Should this court overrule Achates Reference Publishing, Inc. v. Apple Inc., 803 F.3d 652 (Fed. Cir. 2015) and hold that judicial review is available for a patent owner to challenge the PTO’s determination that the petitioner satisfied the timeliness requirement of 35 U.S.C. § 315(b) governing the filing of petitions for inter partes review?
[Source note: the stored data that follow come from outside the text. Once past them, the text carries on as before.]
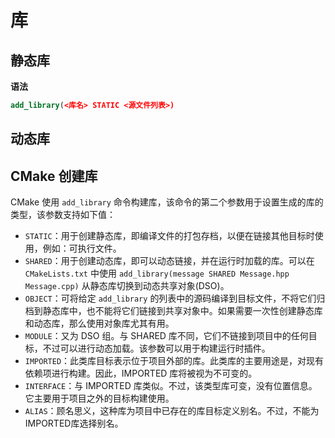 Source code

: # 库

## 静态库

**语法**

```cmake
add_library(<库名> STATIC <源文件列表>)
```

## 动态库

## CMake 创建库

CMake 使用 `add_library` 命令构建库，该命令的第二个参数用于设置生成的库的类型，该参数支持如下值：

- `STATIC`：用于创建静态库，即编译文件的打包存档，以便在链接其他目标时使用，例如：可执行文件。
- `SHARED`：用于创建动态库，即可以动态链接，并在运行时加载的库。可以在 `CMakeLists.txt` 中使用 `add_library(message SHARED Message.hpp Message.cpp)` 从静态库切换到动态共享对象(DSO)。
- `OBJECT`：可将给定 `add_library` 的列表中的源码编译到目标文件，不将它们归档到静态库中，也不能将它们链接到共享对象中。如果需要一次性创建静态库和动态库，那么使用对象库尤其有用。
- `MODULE`：又为 DSO 组。与 SHARED 库不同，它们不链接到项目中的任何目标，不过可以进行动态加载。该参数可以用于构建运行时插件。
- `IMPORTED`：此类库目标表示位于项目外部的库。此类库的主要用途是，对现有依赖项进行构建。因此，IMPORTED 库将被视为不可变的。
- `INTERFACE`：与 IMPORTED 库类似。不过，该类型库可变，没有位置信息。它主要用于项目之外的目标构建使用。
- `ALIAS`：顾名思义，这种库为项目中已存在的库目标定义别名。不过，不能为IMPORTED库选择别名。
In the earlier Click-to-Call decision, Judge Taranto distinguished jurisdictional issues under the Administrative Procedure Act (APA) as compared to matters of patentability:

314(d). . .refers to a “determination . . .whether to institute an IPR under this section” (emphasis added). As a textual matter, those words clearly encompass the “reasonable likelihood” determination specified in § 314(a), but they leave unclear to what extent they reach determinations of compliance with other statutory provisions bearing on institution. The interpretive task demands a wider focus, beyond the words of § 314(d) alone, as the Court’s analysis in Cuozzo itself shows. . . ..regulations treat compliance with the timing rule for IPRs as a matter of Board “jurisdiction.” 37 C.F.R. § 42.3(b) (in section headed “Jurisdiction,” providing that “[a] petition to institute a trial must be filed with the Board consistent with any time period required by statute”) . . . .  The “jurisdiction” label, while a troublesome one in many contexts, here relates to an Administrative Procedure Act principle that the Court in Cuozzo invoked in stating that, at least sometimes and maybe generally, § 314(d) does not bar review to determine if agency action is “‘in excess of statutory jurisdiction.’”                            
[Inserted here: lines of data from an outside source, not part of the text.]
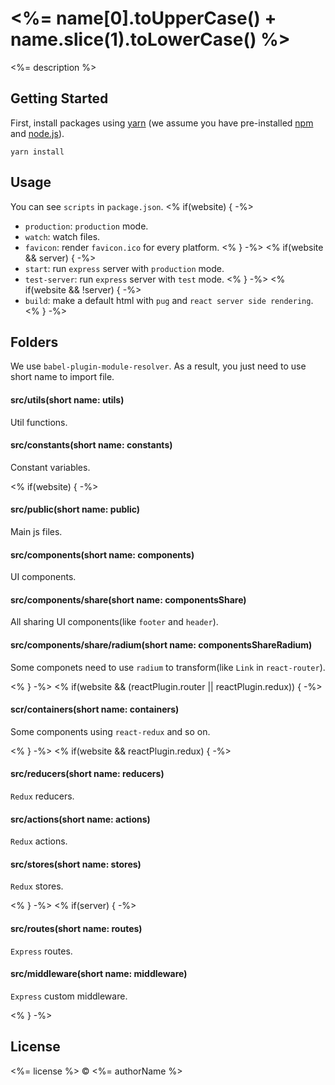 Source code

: # <%= name[0].toUpperCase() + name.slice(1).toLowerCase() %>

<%= description %>

## Getting Started

First, install packages using [yarn](https://yarnpkg.com/) (we assume you have pre-installed [npm](https://www.npmjs.com/) and [node.js](https://nodejs.org/)).

```
yarn install
```

## Usage

You can see `scripts` in `package.json`.
<% if(website) { -%>
- `production`: `production` mode.
- `watch`: watch files.
- `favicon`: render `favicon.ico` for every platform.
<% } -%>
<% if(website && server) { -%>
- `start`: run `express` server with `production` mode.
- `test-server`: run `express` server with `test` mode.
<% } -%>
<% if(website && !server) { -%>
- `build`: make a default html with `pug` and `react server side rendering`.
<% } -%>

## Folders
We use `babel-plugin-module-resolver`. As a result, you just need to use short name to import file.

#### src/utils(short name: utils)
Util functions.

#### src/constants(short name: constants)
Constant variables.

<% if(website) { -%>
#### src/public(short name: public)
Main js files.

#### src/components(short name: components)
UI components.

#### src/components/share(short name: componentsShare)
All sharing UI components(like `footer` and `header`).

#### src/components/share/radium(short name: componentsShareRadium)
Some componets need to use `radium` to transform(like `Link` in `react-router`).

<% } -%>
<% if(website && (reactPlugin.router || reactPlugin.redux)) { -%>
#### scr/containers(short name: containers)
Some components using `react-redux` and so on.

<% } -%>
<% if(website && reactPlugin.redux) { -%>
#### src/reducers(short name: reducers)
`Redux` reducers.

#### src/actions(short name: actions)
`Redux` actions.

#### src/stores(short name: stores)
`Redux` stores.

<% } -%>
<% if(server) { -%>
#### src/routes(short name: routes)
`Express` routes.

#### src/middleware(short name: middleware)
`Express` custom middleware.

<% } -%>
## License
<%= license %> © <%= authorName %>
As the Court appears likely to overrule Achates and allow appeal of IPR time bar issues, the question becomes: What will the Court do with incomplete factual records and PTAB denials of further discovery on 315(b) issues?  That is, the PTAB applies the interests of justice standard in determining whether additional discovery is warranted for 315(b) disputes in IPR (typically, for determining relationships among parties). Not surprisingly, the PTAB denies discovery for the vast majority of these disputes. Given the new appeal possibilities, 315(b) issues in ongoing IPRs will likely be reinvigorated as Patent Owners try to reserve such issues for appeal. Should the Court decide to review such disputes going forward, the Board may decide to loosen its standards to avoid remands on such matters.  Alternatively, the Board will need to be especially mindful of the new review possibilities going forward and provide more fulsome explanations and fact finding as to such discovery denials. Honorable mentions: In re Aqua Products - While this case gets a lot of attention by commentators, amendment practices regardless of where the burden lies for demonstrating patentability/unpatentability will never be a major component of AIA trial practices.  The more interesting aspect of this dispute is the second question, which relates to the Board's role as an expert agency when amendments are not challenged. In re Magnum Oil Tools Int'l Ltd. - This case made clear that the burden of persuasion never leaves the petitioner.  While interesting in a general, academic sense, this issue is unlikely to present itself in many cases.  VirnetX Inc. v. Apple Inc. - Interesting discussion of the role of expert agency fact finding.  A must read for anyone more accustomed to district court evidence assessment.